For the 2 people actually intersted, I went for the Ergodox DX after reading quite a lot of good reviews on Twitter. And the split design made me realised how much muscle memory was important in typing. That is especially true because this keyboard was my first ever using the US layout out of the box.
And that’s an important point actually. I did learn to type many many years ago. More than many people I know. The main reason for that is that my mother worked as a typist for many years and I got my introduction to computers this way. I was always impressed by the speed at which she was typing and wanted to learn this way. And with more and more reports typed (as opposed to hand-written) this became a huge advantage for me during university. Except everything was based on the French layout.
Where you know the usually QWERTY alignment, think AZERTY, plus a lot of accentuated characters and special characters where you wouldn’t expect them. And then I switched to a serie of Japanese layout keyboards which made me relearn a brand new layout though not with the samefluency as the French one. That was around that time that I reverted to 6-fingers typing.
So with a new keyboard forcing me to correct how I place my fingers (no more reaching for the B key with my right finger, the B key is way too far away), I just decided to learn to type, again, correctly this time. I have been using [Typing Club] (http://typingclub.com) for the past three weeks, adjusting the layout a few times over the weekedn and sticking to it for at least a week.

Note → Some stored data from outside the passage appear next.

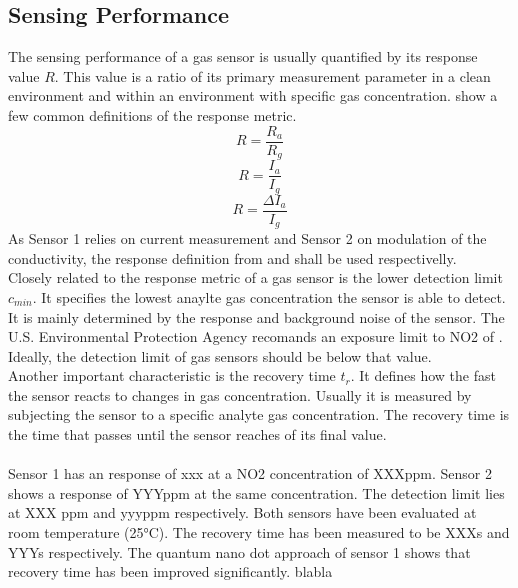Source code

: {\subsection{Sensing Performance}
The sensing performance of a gas sensor is usually quantified by its response value $R$. This value is a ratio of its primary measurement parameter in a clean environment and within an environment with specific gas concentration.  show a few common definitions of the response metric.
\begin{equation}
\label{eqn:respone_1}
    R = \frac{R_a}{R_g}
\end{equation}
\begin{equation}
\label{eqn:respone_2}
    R = \frac{I_a}{I_g}
\end{equation}
\begin{equation}
\label{eqn:respone_3}
    R = \frac{\Delta I_a}{I_g}
\end{equation}
As Sensor 1 relies on current measurement and Sensor 2 on modulation of the conductivity, the response definition from  and  shall be used respectivelly. \\ 
Closely related to the response metric of a gas sensor is the lower detection limit $c_{min}$. It specifies the lowest anaylte gas concentration the sensor is able to detect. It is mainly determined by the response and background noise of the sensor. The U.S. Environmental Protection Agency recomands an exposure limit to NO2 of . Ideally, the detection limit of gas sensors should be below that value. \\
Another important characteristic is the recovery time $t_r$. It defines how the fast the sensor reacts to changes in gas concentration. Usually it is measured by subjecting the sensor to a specific analyte gas concentration. The recovery time is the time that passes until the sensor reaches  of its final value. \\
\\
Sensor 1 has an response of xxx at a NO2 concentration of XXXppm. Sensor 2 shows a response of YYYppm at the same concentration. The detection limit lies at XXX ppm and yyyppm respectively. Both sensors have been evaluated at room temperature (25°C). The recovery time has been measured to be XXXs and YYYs respectively. 
The quantum nano dot approach of sensor 1 shows that recovery time has been improved significantly. blabla

}
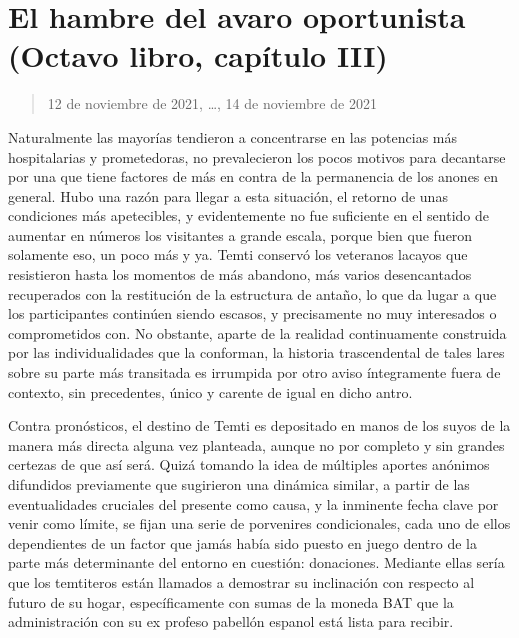 \documentclass[
]{book}
\begin{document}
\hypertarget{el-hambre-del-avaro-oportunista-octavo-libro-capuxedtulo-iii}{%
\section{El hambre del avaro oportunista (Octavo libro, capítulo III)}\label{el-hambre-del-avaro-oportunista-octavo-libro-capuxedtulo-iii}}

\begin{quote}
12 de noviembre de 2021, \ldots, 14 de noviembre de 2021
\end{quote}

Naturalmente las mayorías tendieron a concentrarse en las potencias más hospitalarias y prometedoras, no prevalecieron los pocos motivos para decantarse por una que tiene factores de más en contra de la permanencia de los anones en general. Hubo una razón para llegar a esta situación, el retorno de unas condiciones más apetecibles, y evidentemente no fue suficiente en el sentido de aumentar en números los visitantes a grande escala, porque bien que fueron solamente eso, un poco más y ya. Temti conservó los veteranos lacayos que resistieron hasta los momentos de más abandono, más varios desencantados recuperados con la restitución de la estructura de antaño, lo que da lugar a que los participantes continúen siendo escasos, y precisamente no muy interesados o comprometidos con. No obstante, aparte de la realidad continuamente construida por las individualidades que la conforman, la historia trascendental de tales lares sobre su parte más transitada es irrumpida por otro aviso íntegramente fuera de contexto, sin precedentes, único y carente de igual en dicho antro.

Contra pronósticos, el destino de Temti es depositado en manos de los suyos de la manera más directa alguna vez planteada, aunque no por completo y sin grandes certezas de que así será. Quizá tomando la idea de múltiples aportes anónimos difundidos previamente que sugirieron una dinámica similar, a partir de las eventualidades cruciales del presente como causa, y la inminente fecha clave por venir como límite, se fijan una serie de porvenires condicionales, cada uno de ellos dependientes de un factor que jamás había sido puesto en juego dentro de la parte más determinante del entorno en cuestión: donaciones. Mediante ellas sería que los temtiteros están llamados a demostrar su inclinación con respecto al futuro de su hogar, específicamente con sumas de la moneda BAT que la administración con su ex profeso pabellón espanol está lista para recibir.
\end{document}
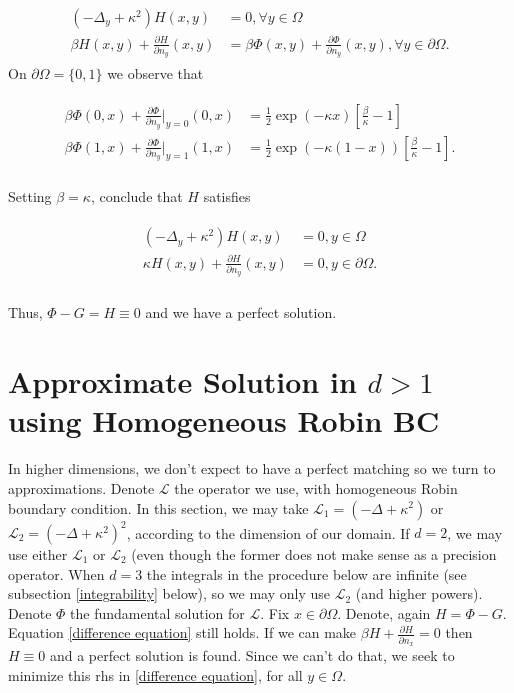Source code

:\documentclass[paper=a4, fontsize=11pt]{scrartcl} %
\numberwithin{equation}{section} %
\numberwithin{figure}{section} %
\numberwithin{table}{section} %
\newcommand{\Op}{\mathcal{L}}
\begin{document}
\begin{align}\label{difference equation}
  \begin{split} 
    (-\Delta_{y} + \kappa^2)H(x,y) &= 0, \forall y\in \Omega \\
    \beta H(x,y) + \frac{\partial H}{\partial n_{y}}(x,y) &= \beta \Phi(x,y) + \frac{\partial \Phi}{\partial n_{y}}(x,y), \forall y \in \partial \Omega.
  \end{split}
\end{align}
On $\partial \Omega = \{0,1\}$ we observe that

\begin{align*}
  \begin{split}
    \beta \Phi(0,x) + \frac{\partial \Phi}{\partial n_{y}}|_{y=0}(0,x) &= \frac{1}{2}\exp( -\kappa x)[ \frac{\beta}{\kappa} - 1] \\
    \beta \Phi(1,x) + \frac{\partial \Phi}{\partial n_{y}}|_{y=1}(1,x) &= \frac{1}{2} \exp (-\kappa (1-x)) [\frac{\beta}{\kappa} - 1 ].\\
  \end{split}
\end{align*}

Setting $\beta = \kappa$, conclude that $H$ satisfies

\begin{align*}
  \begin{split}
    (-\Delta_{y} + \kappa^2 ) H(x,y) &= 0 , y\in \Omega \\
    \kappa H(x,y) + \frac{\partial H}{\partial n_{y}}(x,y) &= 0 , y\in \partial \Omega.\\
  \end{split}
\end{align*}

Thus, $\Phi - G = H \equiv 0$ and we have a perfect solution.

\section{Approximate Solution in $d >1$ using Homogeneous Robin BC}

In higher dimensions, we don't expect to have a perfect matching so we turn to approximations.
Denote $\Op$ the operator we use, with homogeneous Robin boundary condition. In this section, we may take 
$\Op_{1} = (-\Delta + \kappa^2)$ or $\Op_{2} = (-\Delta + \kappa^2)^2$, 
according to the dimension of our domain. If $d=2$, we may use either $\Op_{1}$ or $\Op_{2}$ (even though the
former does not make sense as a precision operator. When $d=3$ the integrals in the procedure below are infinite
(see subsection \ref{integrability} below), so we
may only use $\Op_{2}$ (and higher powers). Denote $\Phi$ the fundamental
solution for $\Op$. Fix $x\in \partial \Omega$. Denote, again $H = \Phi - G$. Equation \ref{difference equation}
still holds. If we can make $\beta H + \frac{ \partial H}{\partial n_{x}} =0$ then $H\equiv 0$ and
a perfect solution is found. Since we can't do that, we seek to minimize this rhs in \ref{difference equation},
for all $y\in \Omega$.
\end{document}

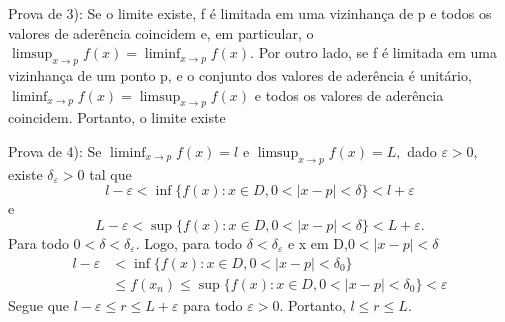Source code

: \documentclass[analysis_notes.tex]{subfiles}
\begin{document}
\begin{proof*}
	Prova de 3): Se o limite existe, f \'e limitada em uma vizinhan\c ca de p e todos os valores de ader\^encia coincidem e,
	em particular, o $\limsup_{x\to p}f(x) = \liminf_{x\to p}f(x).$ Por outro lado, se f \'e limitada em uma vizinhan\c ca de um ponto p,
	e o conjunto dos valores de ader\^encia \'e unit\'ario, $\liminf_{x\to p}f(x)=\limsup_{x\to p}f(x)$ e todos os valores de ader\^encia
	coincidem. Portanto, o limite existe

	Prova de 4): Se $\liminf_{x\to p}f(x) = l$ e $\limsup_{x\to p}f(x) = L,$ dado $\varepsilon > 0,$ existe $\delta_{\varepsilon}>0$
	tal que
	$$
		l - \varepsilon < \inf{\{f(x):x\in D, 0<|x-p|<\delta\}} < l + \varepsilon
	$$
	e
	$$
		L - \varepsilon < \sup{\{f(x):x\in D, 0<|x-p|<\delta\}} < L + \varepsilon.
	$$
	Para todo $0<\delta<\delta_{\varepsilon}.$  Logo, para todo $\delta<\delta_{\varepsilon}$ e x em D,$0<|x-p|<\delta$
	\begin{align*}
		l - \varepsilon & < \inf\{f(x):x\in D, 0 < |x-p| < \delta_{0}\}                              \\
		                & \leq{}f(x_{n})\leq{}\sup\{f(x):x\in D, 0 <|x-p|<\delta_{0}\} < \varepsilon
	\end{align*}
	Segue que $l-\varepsilon\leq{r}\leq{L+\varepsilon}$ para todo $\varepsilon > 0$. Portanto, $l\leq{r}\leq{L}.$
\end{proof*}
\end{document}
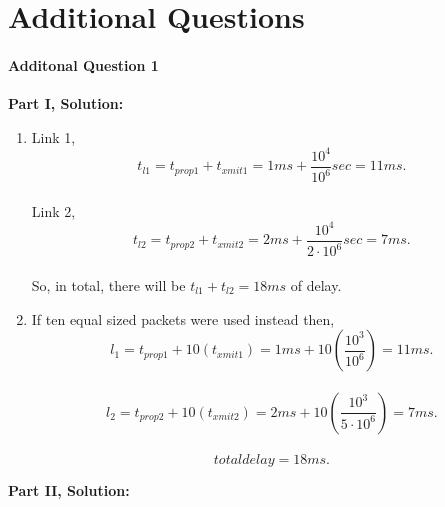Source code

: \documentclass[12pt]{article}
\begin{document}
\section{Additional Questions}

\paragraph{Additonal Question 1\\}
\textbf{Part I, Solution: }
\begin{enumerate}
\item Link 1,\\
$$t_{l1} = t_{prop1} + t_{xmit1} = 1ms + \frac{10^4}{10^6}sec = 11ms.$$\\
Link 2,\\
$$t_{l2} = t_{prop2} + t_{xmit2} = 2ms + \frac{10^4}{2\cdot 10^6}sec = 7ms.$$\\
So, in total, there will be $t_{l1} + t_{l2} = 18ms$ of delay.
\item If ten equal sized packets were used instead then,\\
$$l_1 = t_{prop1} + 10( t_{xmit1} ) = 1 ms + 10( \frac{10^3}{10^6} ) = 11ms.$$\\
$$l_2 = t_{prop2}  + 10(t_{xmit2} ) = 2ms + 10( \frac{10^3}{5\cdot10^6} )= 7ms.$$\\
$$total delay = 18 ms.$$
\end{enumerate}
\textbf{Part II, Solution:\\}
\end{document}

Progress are slow. Having to search for the differnt keys, or rather, memorizing the key location is tricky so far. With keys with a longer course than anything on my previous keyboards, the few weeks was also physically tiring and my forearms were killing me for the first week. I have now gone beyond that initial pain phase an now, only my fingers hurt after tyoing for 1 hour or more.
Next steps is to get more confortable coding using this keyboard. I am still unconfortable usiing the special characters keys as a whole and coding involve so many of them… But given how much time I spend typing (mostly emails and PowerPoints sadly) every day, this can only be a good investment in the future.
Yes, that was another useless post, because my current work is so mentally taxing I have not been able to concentrate on learning (or even read) for the last 4 months.